Yo no era un deportista de alta gama, sino un chico más, parte del promedio. Si bien tenía una carga deportiva a través de distintas disciplinas que disfrutaba, prácticamente todos mis compañeros igualaban ese trajín. Y pese a que en esos años ya había aparecido el deseado y encandilador Atari (¡Space Invaders, Mario Bros, Pac Man!), quizás su prohibitivo precio hacía de la mayor parte de los hogares chilenos una tierra exenta de la actual manada de tentaciones sedentarias.

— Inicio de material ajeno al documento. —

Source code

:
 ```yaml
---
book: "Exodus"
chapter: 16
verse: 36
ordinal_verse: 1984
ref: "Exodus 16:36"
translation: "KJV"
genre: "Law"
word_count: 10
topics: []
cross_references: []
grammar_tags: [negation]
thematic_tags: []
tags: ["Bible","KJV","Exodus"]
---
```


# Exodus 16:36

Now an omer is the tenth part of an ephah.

Según la Asociacion Chilena de Medicina, hoy se calcula que existen 300 mil obesos mórbidos en el país; que 82% de los chilenos muere por enfermedades cardiovasculares o diabetes; que 28% de los chilenos son obesos, y que 9,4% de los chilenos tiene diabetes, una cifra que sube a 15% sobre los 60 años. O sea, algo grave ha pasado en estas tres décadas de historia, no sólo en Chile, sino también en Latinoamérica, donde por ejemplo en México, en comunidades rurales el 70% de los niños de primaria desayuna con refresco, mientras que 80% de los adolescentes acompaña la comida con Coca-Cola, de acuerdo con un estudio de la organización El Poder del Consumidor (EPC). Qué duda cabe, algo hicimos mal, algo dejamos de hacer. Si tiene dudas, mire a su alrededor, e indíqueme cuántas actividades deportivas ve a la redonda, porque por estos lados, cada vez más, el deporte masivo ha sido erradicado del espacio público. Por eso es que destellan tanto las plausibles cicletadas, las encomiables maratones, las originales máquinas de ejercicios que algunos municipios han colocado en los parques, todas, lamentablemente lábiles iniciativas ante la grave realidad que se avecina.
Yo por mi parte seguiré perseverando, intentando escapar de la tentación de dar marcha atrás, cual Michael Jackson con su moonwalk, para quedar atrapado una vez más fuera del gran ventanal del deporte, oteando aquí y allá para buscar excusas que me apernen a mi escritorio.
En diez años más, espero decir que he pasado una década yendo al gimnasio, y que de esos, nueve meses y medio han sido presenciales.